Material provided:
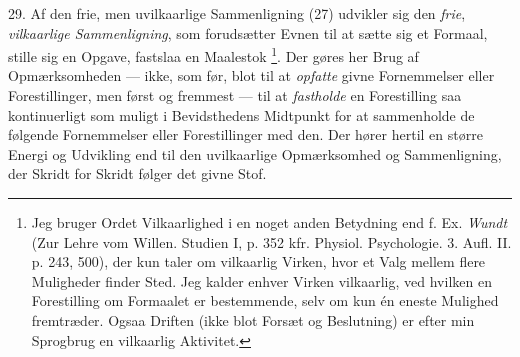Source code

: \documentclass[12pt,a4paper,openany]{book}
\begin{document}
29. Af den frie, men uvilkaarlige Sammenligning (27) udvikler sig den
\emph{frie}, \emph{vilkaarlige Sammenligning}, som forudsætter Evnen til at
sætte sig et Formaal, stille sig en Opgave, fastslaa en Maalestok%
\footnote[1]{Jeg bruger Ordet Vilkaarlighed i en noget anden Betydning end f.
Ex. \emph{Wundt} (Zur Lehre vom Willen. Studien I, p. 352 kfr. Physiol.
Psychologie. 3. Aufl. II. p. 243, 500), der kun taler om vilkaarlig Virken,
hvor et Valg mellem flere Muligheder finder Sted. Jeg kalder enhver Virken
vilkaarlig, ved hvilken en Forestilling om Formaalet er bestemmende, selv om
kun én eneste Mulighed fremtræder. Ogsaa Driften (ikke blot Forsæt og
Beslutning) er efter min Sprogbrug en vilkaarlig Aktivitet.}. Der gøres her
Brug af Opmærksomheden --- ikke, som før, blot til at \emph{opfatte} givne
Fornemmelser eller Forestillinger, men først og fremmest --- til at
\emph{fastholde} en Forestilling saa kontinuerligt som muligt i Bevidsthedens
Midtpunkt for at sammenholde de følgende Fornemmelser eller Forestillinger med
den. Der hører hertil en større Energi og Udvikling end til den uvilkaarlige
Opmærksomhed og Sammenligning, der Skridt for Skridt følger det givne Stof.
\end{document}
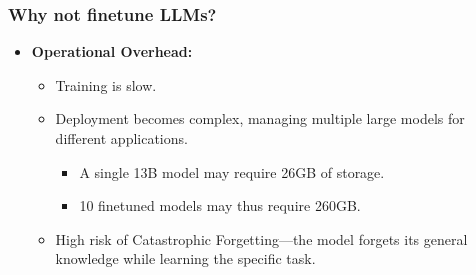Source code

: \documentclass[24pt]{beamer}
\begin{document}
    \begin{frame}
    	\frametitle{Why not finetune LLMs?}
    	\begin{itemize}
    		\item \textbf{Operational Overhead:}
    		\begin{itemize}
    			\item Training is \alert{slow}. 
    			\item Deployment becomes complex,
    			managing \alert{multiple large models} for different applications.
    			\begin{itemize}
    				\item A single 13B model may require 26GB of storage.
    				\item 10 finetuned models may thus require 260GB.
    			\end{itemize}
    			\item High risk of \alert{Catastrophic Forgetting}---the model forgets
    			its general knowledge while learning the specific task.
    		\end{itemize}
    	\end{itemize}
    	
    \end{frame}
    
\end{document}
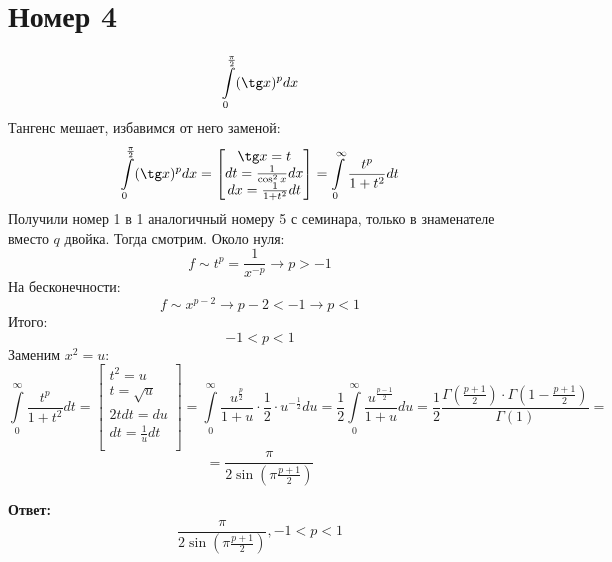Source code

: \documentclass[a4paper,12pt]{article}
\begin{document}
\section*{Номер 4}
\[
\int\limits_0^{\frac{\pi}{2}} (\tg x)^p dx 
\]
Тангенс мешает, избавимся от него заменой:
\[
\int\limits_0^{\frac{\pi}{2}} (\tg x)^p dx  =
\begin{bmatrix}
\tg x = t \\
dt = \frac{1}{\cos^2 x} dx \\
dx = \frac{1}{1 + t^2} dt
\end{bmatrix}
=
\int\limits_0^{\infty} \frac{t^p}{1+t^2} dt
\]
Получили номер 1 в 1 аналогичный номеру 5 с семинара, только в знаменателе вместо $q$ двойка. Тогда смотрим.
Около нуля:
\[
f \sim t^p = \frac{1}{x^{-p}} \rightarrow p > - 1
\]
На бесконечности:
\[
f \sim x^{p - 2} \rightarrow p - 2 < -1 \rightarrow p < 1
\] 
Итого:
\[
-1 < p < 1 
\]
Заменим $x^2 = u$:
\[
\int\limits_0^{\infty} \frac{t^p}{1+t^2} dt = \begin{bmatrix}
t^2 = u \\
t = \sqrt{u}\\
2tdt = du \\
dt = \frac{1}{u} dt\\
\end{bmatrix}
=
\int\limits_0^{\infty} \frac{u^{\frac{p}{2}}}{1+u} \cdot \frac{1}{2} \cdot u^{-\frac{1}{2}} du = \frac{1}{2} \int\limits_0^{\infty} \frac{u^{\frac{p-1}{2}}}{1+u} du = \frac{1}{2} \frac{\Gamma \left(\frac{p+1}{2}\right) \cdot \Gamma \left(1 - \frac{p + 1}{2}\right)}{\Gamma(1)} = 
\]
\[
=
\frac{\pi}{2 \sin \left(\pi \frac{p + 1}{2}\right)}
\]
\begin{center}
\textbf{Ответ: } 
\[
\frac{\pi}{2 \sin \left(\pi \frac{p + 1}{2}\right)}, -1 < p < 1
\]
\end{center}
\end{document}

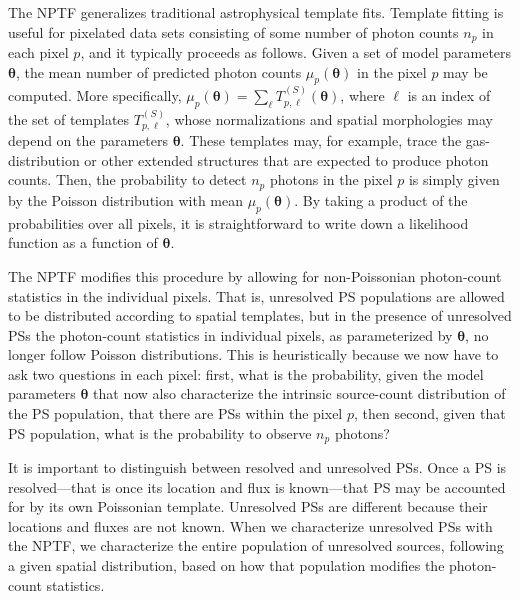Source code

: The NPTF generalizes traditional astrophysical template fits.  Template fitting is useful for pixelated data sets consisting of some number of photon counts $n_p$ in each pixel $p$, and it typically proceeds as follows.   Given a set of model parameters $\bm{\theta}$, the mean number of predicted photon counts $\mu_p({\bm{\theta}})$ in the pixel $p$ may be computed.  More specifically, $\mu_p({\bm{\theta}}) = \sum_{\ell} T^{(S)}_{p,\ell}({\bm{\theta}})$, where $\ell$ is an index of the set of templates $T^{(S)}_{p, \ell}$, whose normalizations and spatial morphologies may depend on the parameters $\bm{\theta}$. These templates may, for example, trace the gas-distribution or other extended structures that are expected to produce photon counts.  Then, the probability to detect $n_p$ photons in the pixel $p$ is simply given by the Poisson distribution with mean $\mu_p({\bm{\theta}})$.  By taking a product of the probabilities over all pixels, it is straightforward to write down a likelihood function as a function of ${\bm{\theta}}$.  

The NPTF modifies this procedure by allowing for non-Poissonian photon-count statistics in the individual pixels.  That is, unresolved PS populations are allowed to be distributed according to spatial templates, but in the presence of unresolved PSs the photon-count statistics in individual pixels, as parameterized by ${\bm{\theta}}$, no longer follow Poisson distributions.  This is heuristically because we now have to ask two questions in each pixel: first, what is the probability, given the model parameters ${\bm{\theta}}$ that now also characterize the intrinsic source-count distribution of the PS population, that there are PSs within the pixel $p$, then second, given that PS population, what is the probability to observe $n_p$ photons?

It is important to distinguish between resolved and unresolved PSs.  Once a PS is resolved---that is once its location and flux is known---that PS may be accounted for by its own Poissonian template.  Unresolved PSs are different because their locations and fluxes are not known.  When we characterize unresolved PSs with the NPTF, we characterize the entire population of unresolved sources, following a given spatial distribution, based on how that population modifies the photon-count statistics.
---
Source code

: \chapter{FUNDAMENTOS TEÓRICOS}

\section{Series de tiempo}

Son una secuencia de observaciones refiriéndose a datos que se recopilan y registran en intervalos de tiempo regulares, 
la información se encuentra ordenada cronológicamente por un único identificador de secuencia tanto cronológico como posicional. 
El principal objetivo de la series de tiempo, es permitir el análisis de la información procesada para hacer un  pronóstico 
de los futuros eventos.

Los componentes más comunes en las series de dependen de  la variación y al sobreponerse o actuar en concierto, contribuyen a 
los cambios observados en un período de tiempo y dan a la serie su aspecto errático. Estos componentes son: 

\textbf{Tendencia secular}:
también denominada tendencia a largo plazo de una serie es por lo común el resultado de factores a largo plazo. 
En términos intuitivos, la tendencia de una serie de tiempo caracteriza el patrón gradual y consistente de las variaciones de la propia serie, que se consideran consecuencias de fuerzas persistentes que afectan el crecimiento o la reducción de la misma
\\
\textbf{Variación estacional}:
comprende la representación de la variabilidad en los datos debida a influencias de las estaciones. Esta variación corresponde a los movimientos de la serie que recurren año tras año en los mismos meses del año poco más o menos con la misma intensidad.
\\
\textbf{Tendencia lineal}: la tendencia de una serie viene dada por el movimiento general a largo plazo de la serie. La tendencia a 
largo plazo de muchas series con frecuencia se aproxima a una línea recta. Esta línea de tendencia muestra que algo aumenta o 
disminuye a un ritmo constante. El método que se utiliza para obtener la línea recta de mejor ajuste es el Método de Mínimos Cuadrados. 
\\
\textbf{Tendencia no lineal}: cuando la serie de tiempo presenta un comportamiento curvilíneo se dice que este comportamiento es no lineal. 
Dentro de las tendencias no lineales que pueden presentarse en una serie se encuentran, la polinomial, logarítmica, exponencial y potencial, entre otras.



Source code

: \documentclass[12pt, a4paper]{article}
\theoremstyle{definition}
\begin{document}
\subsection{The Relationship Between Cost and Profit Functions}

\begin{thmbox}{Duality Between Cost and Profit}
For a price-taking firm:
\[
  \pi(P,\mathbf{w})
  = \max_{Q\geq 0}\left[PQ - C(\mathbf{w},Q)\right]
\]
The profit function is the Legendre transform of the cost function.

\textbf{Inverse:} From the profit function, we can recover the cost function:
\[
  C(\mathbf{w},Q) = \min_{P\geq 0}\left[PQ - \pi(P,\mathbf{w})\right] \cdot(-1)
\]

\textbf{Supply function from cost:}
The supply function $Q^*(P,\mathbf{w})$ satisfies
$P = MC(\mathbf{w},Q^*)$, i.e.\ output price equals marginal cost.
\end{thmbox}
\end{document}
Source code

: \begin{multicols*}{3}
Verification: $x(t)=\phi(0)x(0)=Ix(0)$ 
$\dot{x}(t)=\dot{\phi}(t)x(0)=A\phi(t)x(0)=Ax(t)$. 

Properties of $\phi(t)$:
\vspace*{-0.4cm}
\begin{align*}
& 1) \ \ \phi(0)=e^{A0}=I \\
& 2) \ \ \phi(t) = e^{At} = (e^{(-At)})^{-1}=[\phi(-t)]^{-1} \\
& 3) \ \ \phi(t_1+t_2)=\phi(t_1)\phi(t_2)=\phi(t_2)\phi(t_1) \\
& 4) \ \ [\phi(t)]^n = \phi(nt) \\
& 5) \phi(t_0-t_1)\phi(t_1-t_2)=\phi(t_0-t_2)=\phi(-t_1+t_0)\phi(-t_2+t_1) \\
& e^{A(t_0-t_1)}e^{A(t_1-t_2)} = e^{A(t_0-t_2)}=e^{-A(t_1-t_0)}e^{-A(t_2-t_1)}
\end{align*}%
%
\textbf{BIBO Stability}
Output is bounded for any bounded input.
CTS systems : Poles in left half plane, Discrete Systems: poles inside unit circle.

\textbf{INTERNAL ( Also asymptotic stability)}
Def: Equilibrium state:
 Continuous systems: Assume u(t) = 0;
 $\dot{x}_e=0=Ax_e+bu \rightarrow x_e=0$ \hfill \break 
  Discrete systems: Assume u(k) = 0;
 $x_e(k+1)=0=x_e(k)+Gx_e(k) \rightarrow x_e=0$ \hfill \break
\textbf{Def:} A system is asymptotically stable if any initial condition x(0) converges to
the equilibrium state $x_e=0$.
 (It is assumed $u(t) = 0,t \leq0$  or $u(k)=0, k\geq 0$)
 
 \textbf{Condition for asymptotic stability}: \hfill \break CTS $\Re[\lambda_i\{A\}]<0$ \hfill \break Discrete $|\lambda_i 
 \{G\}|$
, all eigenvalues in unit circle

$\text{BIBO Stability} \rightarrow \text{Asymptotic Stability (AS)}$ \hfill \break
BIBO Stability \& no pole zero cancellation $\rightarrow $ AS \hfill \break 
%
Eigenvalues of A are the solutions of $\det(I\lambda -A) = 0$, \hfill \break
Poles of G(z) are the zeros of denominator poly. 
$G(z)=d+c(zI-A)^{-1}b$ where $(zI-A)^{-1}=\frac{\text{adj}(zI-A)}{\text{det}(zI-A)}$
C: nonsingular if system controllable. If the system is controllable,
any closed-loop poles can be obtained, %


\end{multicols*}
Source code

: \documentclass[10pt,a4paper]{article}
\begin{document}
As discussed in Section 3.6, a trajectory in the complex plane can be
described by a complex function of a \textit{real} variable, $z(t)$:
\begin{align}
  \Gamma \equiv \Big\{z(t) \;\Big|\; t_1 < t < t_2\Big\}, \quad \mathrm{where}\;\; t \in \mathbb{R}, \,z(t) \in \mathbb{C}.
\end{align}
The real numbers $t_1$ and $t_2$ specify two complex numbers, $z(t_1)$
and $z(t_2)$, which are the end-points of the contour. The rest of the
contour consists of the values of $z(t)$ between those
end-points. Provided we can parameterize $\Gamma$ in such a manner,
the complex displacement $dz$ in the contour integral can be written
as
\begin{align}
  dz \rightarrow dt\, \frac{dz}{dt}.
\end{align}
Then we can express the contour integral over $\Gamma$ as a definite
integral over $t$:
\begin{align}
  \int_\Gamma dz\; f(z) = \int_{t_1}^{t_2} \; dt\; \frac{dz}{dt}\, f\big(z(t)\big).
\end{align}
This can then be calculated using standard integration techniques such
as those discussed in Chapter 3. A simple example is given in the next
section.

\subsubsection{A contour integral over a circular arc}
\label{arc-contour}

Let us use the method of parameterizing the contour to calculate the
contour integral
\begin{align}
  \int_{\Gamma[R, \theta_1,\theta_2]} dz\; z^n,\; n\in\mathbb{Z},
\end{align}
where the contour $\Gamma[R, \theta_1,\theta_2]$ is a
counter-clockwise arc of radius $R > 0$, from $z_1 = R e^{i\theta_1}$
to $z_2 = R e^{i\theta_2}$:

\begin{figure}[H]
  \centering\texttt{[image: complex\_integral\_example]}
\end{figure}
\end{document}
--
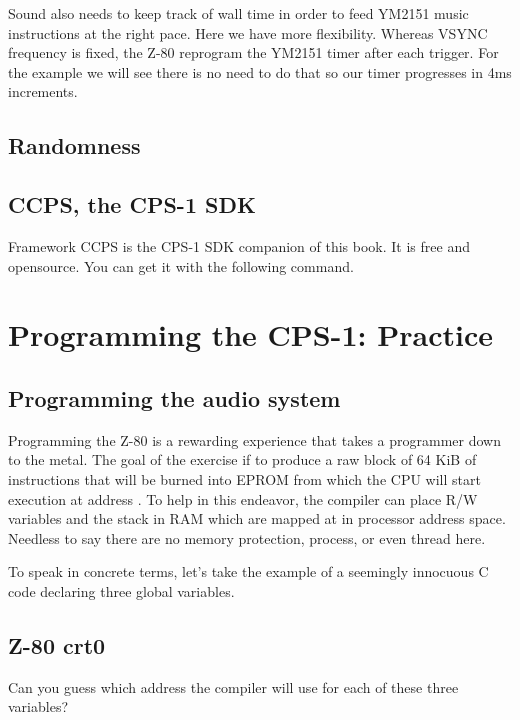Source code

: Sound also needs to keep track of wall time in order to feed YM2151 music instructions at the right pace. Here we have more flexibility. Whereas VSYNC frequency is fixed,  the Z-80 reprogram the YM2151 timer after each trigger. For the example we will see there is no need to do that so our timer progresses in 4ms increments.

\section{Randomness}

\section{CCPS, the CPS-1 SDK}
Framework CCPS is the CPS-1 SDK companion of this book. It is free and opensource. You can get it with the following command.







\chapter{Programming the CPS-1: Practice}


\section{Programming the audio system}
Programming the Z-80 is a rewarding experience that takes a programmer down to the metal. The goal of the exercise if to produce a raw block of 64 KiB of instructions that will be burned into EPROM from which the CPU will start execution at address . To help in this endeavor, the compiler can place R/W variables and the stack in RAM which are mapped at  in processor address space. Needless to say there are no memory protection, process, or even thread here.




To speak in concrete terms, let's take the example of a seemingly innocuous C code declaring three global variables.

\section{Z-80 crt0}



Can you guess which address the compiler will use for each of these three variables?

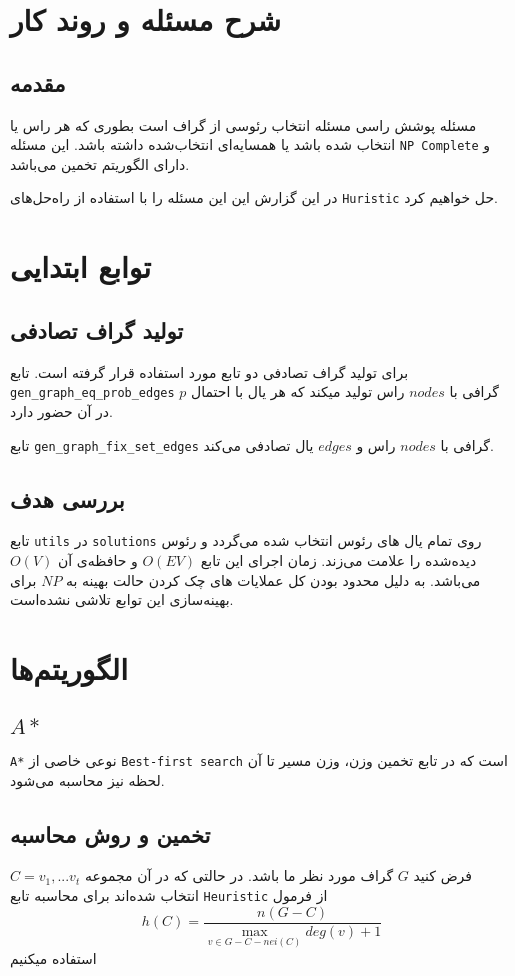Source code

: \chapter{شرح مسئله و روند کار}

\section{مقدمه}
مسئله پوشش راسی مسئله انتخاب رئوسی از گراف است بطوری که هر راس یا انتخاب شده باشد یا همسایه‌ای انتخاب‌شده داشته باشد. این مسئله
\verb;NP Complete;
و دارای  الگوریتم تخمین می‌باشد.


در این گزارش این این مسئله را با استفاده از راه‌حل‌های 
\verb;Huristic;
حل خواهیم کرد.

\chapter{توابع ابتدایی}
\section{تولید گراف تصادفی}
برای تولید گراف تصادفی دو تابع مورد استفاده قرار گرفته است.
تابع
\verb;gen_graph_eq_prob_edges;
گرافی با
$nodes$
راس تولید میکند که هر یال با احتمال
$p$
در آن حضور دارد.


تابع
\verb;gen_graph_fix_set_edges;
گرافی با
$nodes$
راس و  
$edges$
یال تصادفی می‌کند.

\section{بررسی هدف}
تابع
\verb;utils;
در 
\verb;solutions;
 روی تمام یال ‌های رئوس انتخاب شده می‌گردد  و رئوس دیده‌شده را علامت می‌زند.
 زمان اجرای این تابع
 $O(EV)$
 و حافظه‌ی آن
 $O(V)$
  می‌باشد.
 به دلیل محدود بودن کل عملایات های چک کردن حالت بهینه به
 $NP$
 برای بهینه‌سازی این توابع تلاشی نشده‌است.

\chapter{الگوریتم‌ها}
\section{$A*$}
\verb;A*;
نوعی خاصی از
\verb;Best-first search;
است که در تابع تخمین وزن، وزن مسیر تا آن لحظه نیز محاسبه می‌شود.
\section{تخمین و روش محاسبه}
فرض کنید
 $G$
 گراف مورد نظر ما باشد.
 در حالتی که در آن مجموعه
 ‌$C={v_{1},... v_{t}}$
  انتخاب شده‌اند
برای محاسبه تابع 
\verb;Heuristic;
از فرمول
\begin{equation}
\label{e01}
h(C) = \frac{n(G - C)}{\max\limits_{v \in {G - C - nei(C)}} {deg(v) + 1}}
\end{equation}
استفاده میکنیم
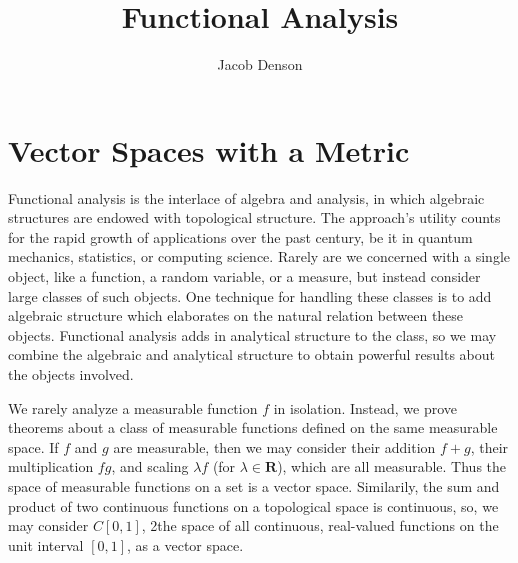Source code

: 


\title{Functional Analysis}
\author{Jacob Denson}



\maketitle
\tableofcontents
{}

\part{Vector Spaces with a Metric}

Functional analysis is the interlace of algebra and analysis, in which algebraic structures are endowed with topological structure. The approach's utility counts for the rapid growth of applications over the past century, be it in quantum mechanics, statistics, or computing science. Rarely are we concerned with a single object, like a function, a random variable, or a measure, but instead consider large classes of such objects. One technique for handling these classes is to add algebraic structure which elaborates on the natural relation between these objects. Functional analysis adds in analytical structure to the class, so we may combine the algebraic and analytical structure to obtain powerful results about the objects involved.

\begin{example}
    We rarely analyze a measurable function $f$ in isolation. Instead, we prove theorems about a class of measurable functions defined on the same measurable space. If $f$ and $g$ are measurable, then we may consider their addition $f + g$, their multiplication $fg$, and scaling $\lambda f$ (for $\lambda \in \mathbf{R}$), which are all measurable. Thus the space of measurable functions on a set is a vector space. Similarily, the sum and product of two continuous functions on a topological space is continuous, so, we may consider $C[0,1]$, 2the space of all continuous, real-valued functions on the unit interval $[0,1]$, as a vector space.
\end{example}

Work to complete: Can you repeat, word for word, every line above from the one containing "[\phi(t)]^n = \phi(nt) \\" down to the one containing "contour consists of", including both?

Answer to this problem:
& 4) \ \ [\phi(t)]^n = \phi(nt) \\
& 5) \phi(t_0-t_1)\phi(t_1-t_2)=\phi(t_0-t_2)=\phi(-t_1+t_0)\phi(-t_2+t_1) \\
& e^{A(t_0-t_1)}e^{A(t_1-t_2)} = e^{A(t_0-t_2)}=e^{-A(t_1-t_0)}e^{-A(t_2-t_1)}
\end{align*}%
%
\textbf{BIBO Stability}
Output is bounded for any bounded input.
CTS systems : Poles in left half plane, Discrete Systems: poles inside unit circle.

\textbf{INTERNAL ( Also asymptotic stability)}
Def: Equilibrium state:
 Continuous systems: Assume u(t) = 0;
 $\dot{x}_e=0=Ax_e+bu \rightarrow x_e=0$ \hfill \break 
  Discrete systems: Assume u(k) = 0;
 $x_e(k+1)=0=x_e(k)+Gx_e(k) \rightarrow x_e=0$ \hfill \break
\textbf{Def:} A system is asymptotically stable if any initial condition x(0) converges to
the equilibrium state $x_e=0$.
 (It is assumed $u(t) = 0,t \leq0$  or $u(k)=0, k\geq 0$)
 
 \textbf{Condition for asymptotic stability}: \hfill \break CTS $\Re[\lambda_i\{A\}]<0$ \hfill \break Discrete $|\lambda_i 
 \{G\}|$
, all eigenvalues in unit circle

$\text{BIBO Stability} \rightarrow \text{Asymptotic Stability (AS)}$ \hfill \break
BIBO Stability \& no pole zero cancellation $\rightarrow $ AS \hfill \break 
%
Eigenvalues of A are the solutions of $\det(I\lambda -A) = 0$, \hfill \break
Poles of G(z) are the zeros of denominator poly. 
$G(z)=d+c(zI-A)^{-1}b$ where $(zI-A)^{-1}=\frac{\text{adj}(zI-A)}{\text{det}(zI-A)}$
C: nonsingular if system controllable. If the system is controllable,
any closed-loop poles can be obtained, %


\end{multicols*}
Source code

: \documentclass[10pt,a4paper]{article}
\begin{document}
As discussed in Section 3.6, a trajectory in the complex plane can be
described by a complex function of a \textit{real} variable, $z(t)$:
\begin{align}
  \Gamma \equiv \Big\{z(t) \;\Big|\; t_1 < t < t_2\Big\}, \quad \mathrm{where}\;\; t \in \mathbb{R}, \,z(t) \in \mathbb{C}.
\end{align}
The real numbers $t_1$ and $t_2$ specify two complex numbers, $z(t_1)$
and $z(t_2)$, which are the end-points of the contour. The rest of the
contour consists of the values of $z(t)$ between those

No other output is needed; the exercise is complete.